To better prepare for worsening conditions, the states’ representatives began meeting again to negotiate a new set of drought contingency plans, one for the Upper Basin and one for the Lower Basin. In October, the states, together with the federal Bureau of Reclamation, finally released the draft agreements, which will essentially beef up and expand the 2007 shortage guidelines.

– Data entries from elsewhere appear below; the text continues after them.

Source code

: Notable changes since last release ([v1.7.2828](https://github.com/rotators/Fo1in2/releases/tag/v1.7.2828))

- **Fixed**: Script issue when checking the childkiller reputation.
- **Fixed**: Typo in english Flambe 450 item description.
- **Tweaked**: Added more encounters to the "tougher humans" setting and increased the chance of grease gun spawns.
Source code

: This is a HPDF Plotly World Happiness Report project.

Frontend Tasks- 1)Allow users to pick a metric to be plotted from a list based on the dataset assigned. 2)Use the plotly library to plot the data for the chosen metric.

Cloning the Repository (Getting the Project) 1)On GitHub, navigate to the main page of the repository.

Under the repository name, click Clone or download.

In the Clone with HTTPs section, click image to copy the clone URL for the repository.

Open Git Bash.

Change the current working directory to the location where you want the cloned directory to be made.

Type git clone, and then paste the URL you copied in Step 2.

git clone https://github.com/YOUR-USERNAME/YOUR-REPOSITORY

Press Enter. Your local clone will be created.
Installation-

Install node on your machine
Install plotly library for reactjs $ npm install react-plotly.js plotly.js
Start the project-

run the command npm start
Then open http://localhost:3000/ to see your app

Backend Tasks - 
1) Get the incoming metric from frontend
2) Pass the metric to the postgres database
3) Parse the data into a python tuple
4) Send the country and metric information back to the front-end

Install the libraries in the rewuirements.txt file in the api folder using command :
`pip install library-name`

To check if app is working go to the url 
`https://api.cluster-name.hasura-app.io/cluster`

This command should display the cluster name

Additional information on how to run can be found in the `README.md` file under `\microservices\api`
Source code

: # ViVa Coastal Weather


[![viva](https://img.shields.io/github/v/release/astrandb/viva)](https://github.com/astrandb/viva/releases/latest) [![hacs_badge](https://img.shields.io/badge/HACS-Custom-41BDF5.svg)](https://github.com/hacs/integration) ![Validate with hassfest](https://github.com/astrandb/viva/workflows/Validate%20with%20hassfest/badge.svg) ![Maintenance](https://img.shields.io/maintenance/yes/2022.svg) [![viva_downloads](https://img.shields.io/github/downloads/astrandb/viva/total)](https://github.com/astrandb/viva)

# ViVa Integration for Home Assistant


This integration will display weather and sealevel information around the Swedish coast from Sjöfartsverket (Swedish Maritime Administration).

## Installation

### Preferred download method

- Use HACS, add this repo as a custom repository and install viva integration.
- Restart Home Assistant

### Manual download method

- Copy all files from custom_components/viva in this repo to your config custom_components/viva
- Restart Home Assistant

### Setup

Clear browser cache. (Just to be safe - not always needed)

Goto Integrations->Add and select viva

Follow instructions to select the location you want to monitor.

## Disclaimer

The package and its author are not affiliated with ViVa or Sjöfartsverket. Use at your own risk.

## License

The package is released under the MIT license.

In the Lower Basin, Arizona, Nevada, and California committed to trying to keep Lake Mead above 1,020 feet through the year 2026. To do that, Arizona would progressively reduce its use of Colorado River water by up to 24 percent, a commitment 50 percent bigger than what the state had made under the 2007 guidelines. Nevada agreed to cuts its uses by up to 10 percent, also a 50 percent larger commitment than under the 2007 guidelines. Notably, California—whose Colorado River entitlement is effectively the most senior on the river, and therefore is exempt from reductions under the Law of the River and the 2007 guidelines—has agreed to reduce its use by up to eight percent in any given year by “banking” water in Lake Mead. In exchange, California, along with the two other Lower Basin states, will have new flexibility to recover and use this “banked” water for use within its borders when necessary; until it uses the banked water, any such supply will help keep the reservoir elevation higher. The idea is to delay and, with hope, reduce the severity of potential shortages.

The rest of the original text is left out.